In contrast to the thieving bricoleur, the engineer seeks “to construct the totality of his language, syntax, and lexicon” (Derrida 256). He is “a subject who would supposedly be the absolute origin of his own discourse” (Derrida 256). Serialism, anyone? The fact that leading serialists actually were engineers (Milton Babbit and Pierre Boulez both studied math before they became composers) doesn’t help them deny the charge. For Derrida, Levi-Strauss, and, I would argue, Stravinsky, the engineer is a myth because no one can possibly hope to create or theorize without using the inherited language of a tradition. Only God, to whom Schoenberg subtly compares himself more than once in his Composition with Twelve Tones, could make any sort of self-present utterance unbound by inheritance from a tradition.

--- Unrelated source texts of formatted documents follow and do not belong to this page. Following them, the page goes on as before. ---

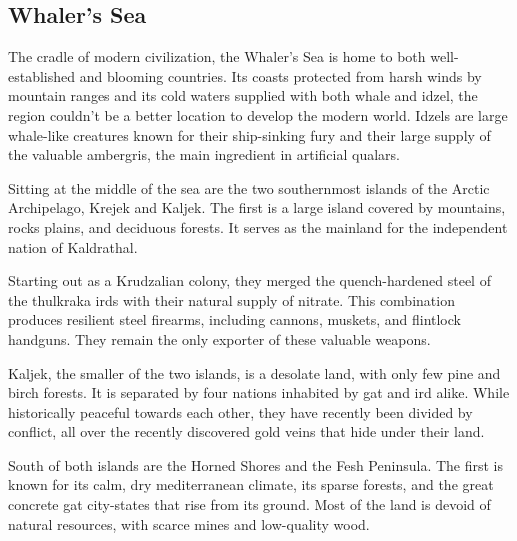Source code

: 

\subsection*{Whaler's Sea} \label{ssec::whalerssea}

The cradle of modern civilization, the Whaler's Sea is home to both well-established and blooming countries.
Its coasts protected from harsh winds by mountain ranges and its cold waters supplied with both whale and idzel, the region couldn't be a better location to develop the modern world.
Idzels are large whale-like creatures known for their ship-sinking fury and their large supply of the valuable ambergris, the main ingredient in artificial qualars.

Sitting at the middle of the sea are the two southernmost islands of the Arctic Archipelago, Krejek and Kaljek.
The first is a large island covered by mountains, rocks plains, and deciduous forests.
It serves as the mainland for the independent nation of Kaldrathal.

Starting out as a Krudzalian colony, they merged the quench-hardened steel of the thulkraka irds with their natural supply of nitrate.
This combination produces resilient steel firearms, including cannons, muskets, and flintlock handguns.
They remain the only exporter of these valuable weapons.

Kaljek, the smaller of the two islands, is a desolate land, with only few pine and birch forests.
It is separated by four nations inhabited by gat and ird alike.
While historically peaceful towards each other, they have recently been divided by conflict, all over the recently discovered gold veins that hide under their land.

South of both islands are the Horned Shores and the Fesh Peninsula.
The first is known for its calm, dry mediterranean climate, its sparse forests, and the great concrete gat city-states that rise from its ground.
Most of the land is devoid of natural resources, with scarce mines and low-quality wood.

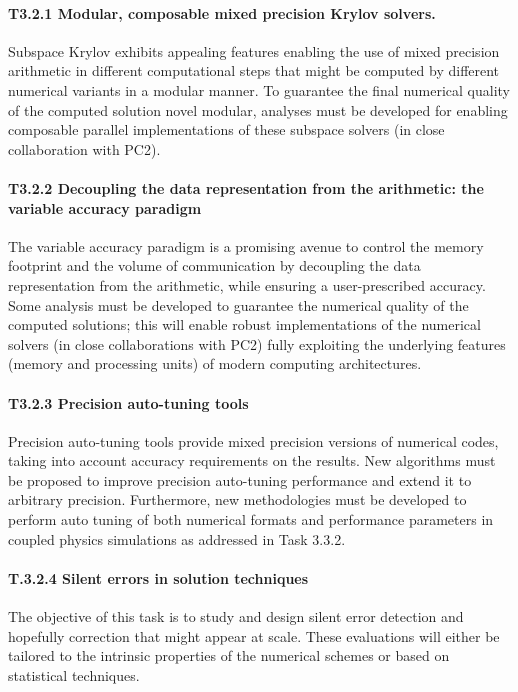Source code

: \paragraph*{T3.2.1 Modular, composable mixed precision Krylov solvers. }

Subspace Krylov exhibits appealing
features enabling the use of mixed precision arithmetic in different computational steps that might be
computed by different numerical variants in a modular manner. To guarantee the final numerical
quality of the computed solution novel modular, analyses must be developed for enabling composable
parallel implementations of these subspace solvers (in close collaboration with PC2).

\paragraph*{T3.2.2 Decoupling the data representation from the arithmetic: the variable accuracy paradigm}

The variable accuracy paradigm is a promising avenue to control the memory footprint and the
volume of communication by decoupling the data representation from the arithmetic, while ensuring a
user-prescribed accuracy. Some analysis must be developed to guarantee the numerical quality of the
computed solutions; this will enable robust implementations of the numerical solvers (in close
collaborations with PC2) fully exploiting the underlying features (memory and processing units) of
modern computing architectures.
\paragraph*{T3.2.3 Precision auto-tuning tools}
 Precision auto-tuning tools provide mixed precision versions of
numerical codes, taking into account accuracy requirements on the results. New algorithms must be
proposed to improve precision auto-tuning performance and extend it to arbitrary precision.
Furthermore, new methodologies must be developed to perform auto tuning of both numerical formats
and performance parameters in coupled physics simulations as addressed in Task 3.3.2.
\paragraph*{T.3.2.4 Silent errors in solution techniques}
 The objective of this task is to study and design silent
error detection and hopefully correction that might appear at scale. These evaluations will either be
tailored to the intrinsic properties of the numerical schemes or based on statistical techniques.

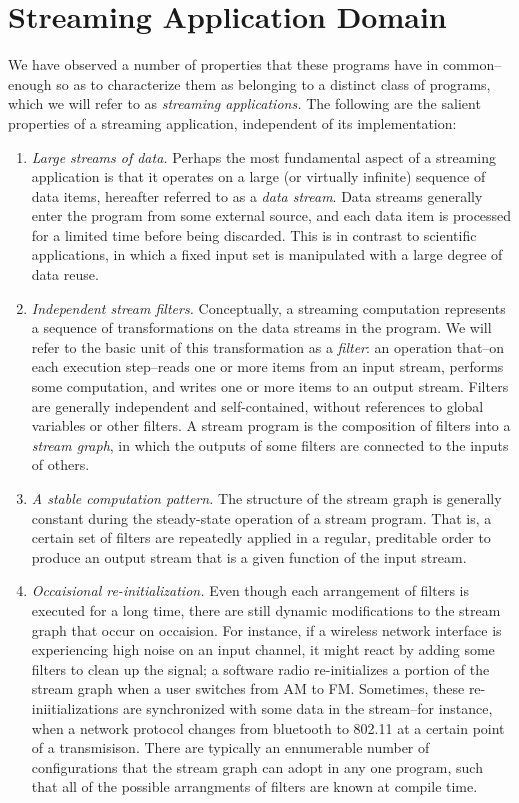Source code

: \section{Streaming Application Domain}
\label{sec:domain}

We have observed a number of properties that these programs have in
common--enough so as to characterize them as belonging to a distinct
class of programs, which we will refer to as {\it streaming
applications.}  The following are the salient properties of a
streaming application, independent of its implementation:

\begin{enumerate}

\item {\it Large streams of data.}  Perhaps the most fundamental
aspect of a streaming application is that it operates on a large (or
virtually infinite) sequence of data items, hereafter referred to as a
{\it data stream}.  Data streams generally enter the program from some
external source, and each data item is processed for a limited time
before being discarded.  This is in contrast to scientific
applications, in which a fixed input set is manipulated with a large
degree of data reuse.

\item {\it Independent stream filters.}  Conceptually, a streaming computation
represents a sequence of transformations on the data streams in the
program.  We will refer to the basic unit of this transformation as a
{\it filter}: an operation that--on each execution step--reads one or
more items from an input stream, performs some computation, and writes
one or more items to an output stream.  Filters are generally
independent and self-contained, without references to global variables
or other filters.  A stream program is the composition of filters into
a {\it stream graph}, in which the outputs of some filters are
connected to the inputs of others.

\item {\it A stable computation pattern.}  The structure of the stream
graph is generally constant during the steady-state operation of a
stream program.  That is, a certain set of filters are repeatedly
applied in a regular, preditable order to produce an output stream
that is a given function of the input stream.

\item {\it Occaisional re-initialization.}  Even though each
arrangement of filters is executed for a long time, there are still
dynamic modifications to the stream graph that occur on occaision.
For instance, if a wireless network interface is experiencing high
noise on an input channel, it might react by adding some filters to
clean up the signal; a software radio re-initializes a portion of the
stream graph when a user switches from AM to FM.  Sometimes, these
re-iniitializations are synchronized with some data in the stream--for
instance, when a network protocol changes from bluetooth to 802.11 at
a certain point of a transmisison.  There are typically an ennumerable
number of configurations that the stream graph can adopt in any one
program, such that all of the possible arrangments of filters are
known at compile time.


\end{enumerate}
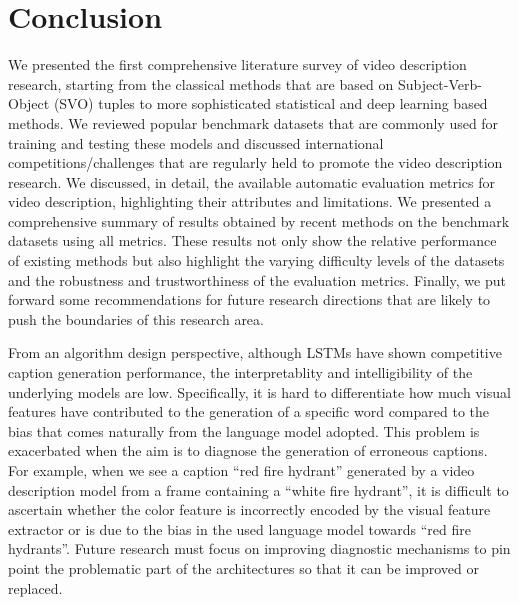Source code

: \documentclass[10pt,journal,compsoc]{IEEEtran}
\begin{document}
\vspace{-2mm}
\section{Conclusion}
\label{sec:conc}
We presented the first comprehensive literature survey of video description research, starting from the classical methods that are based on Subject-Verb-Object (SVO) tuples to more sophisticated statistical and deep learning based methods.  We reviewed popular benchmark datasets that are commonly used for training and testing these models and discussed international competitions/challenges that are regularly held to promote the video description research. We discussed, in detail, the available automatic evaluation metrics for video description, highlighting their attributes and limitations. We presented a comprehensive summary of results obtained by recent methods on the benchmark datasets using all metrics. These results not only show the relative performance of existing methods but also highlight the varying difficulty levels of the datasets and the robustness and trustworthiness of the evaluation metrics. Finally, we put forward some recommendations for future research directions that are likely to push the boundaries of this research area.


From an algorithm design perspective, although LSTMs have shown competitive caption generation performance, the interpretablity and intelligibility of the underlying models are low. Specifically, it is hard to differentiate how much visual features have contributed to the generation of a specific word compared to the bias that comes naturally from the language model adopted. This problem is exacerbated when the aim is to diagnose the generation of erroneous captions. For example, when we see a caption ``red fire hydrant'' generated by a video description model from a frame containing a ``white fire hydrant'', it is difficult to ascertain whether the color feature is incorrectly encoded by the visual feature extractor or is due to the bias in the used language model towards ``red fire hydrants''. Future research must focus on improving diagnostic mechanisms to pin point the problematic part of the architectures so that it can be improved or replaced. 
\end{document}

If the position of the engineer is naïve about language, then the position of the bricoleur is necessarily critical. One cannot capriciously employ heterogeneous styles of art or theory without disavowing the possibility of absolute style or self-present meaning; rather the bricoleur “preserve[s] as an instrument that whose truth-value he criticizes” [Derrida 255]. We can see this criticism of language in the writings and music of Stravinsky. “Danger lies not in the borrowing of clichés,” he wrote. “The danger lies in fabricating them and in bestowing on them the force of law” [Stravinsky 78]. Stravinsky’s music first criticized the gentility and individualism of the bourgeois with The Rite of Spring, and later brought down barriers between “high” and “low” art genres and other styles of music which seemed incongruous. When Stravinsky pleas for critics to spare composers from questions of form and subject, it is not, I would argue, because he wants his music to be taken at face value, but rather because he is aware these elements of his music have only face value. The bricoleur’s stylistic decisions have only methodological value, enabling him to accomplish his task but carrying no other inherent worth. However, “this methodological value is not affected by its ‘ontological’ non-value,” and indeed it is only by denying absolute truth or aesthetic value to any given approach that the plurality of bricolage is tenable. [Derrida 255]. Stravinsky’s musical eclecticism and Levi-Strauss’s structuralist method both embrace the superficial usefulness of their respective approaches while denying their techniques any claim to truth or absolute value, and this very denial constitutes a criticism of the languages each is forced to speak.

Derrida, Jacques. “Structure, Sign, and Play in the Discourse of the Human Sciences.” The Language of Criticism and the Sciences of Man: The Structuralist Controversy. Ed Richard Macksey & Eugenio Donato. Baltimore: Johns Hopkins Press, 1970.

Stravinskky, Igor. Poetics of Music. Cambridge: Harvard University Press, 2003.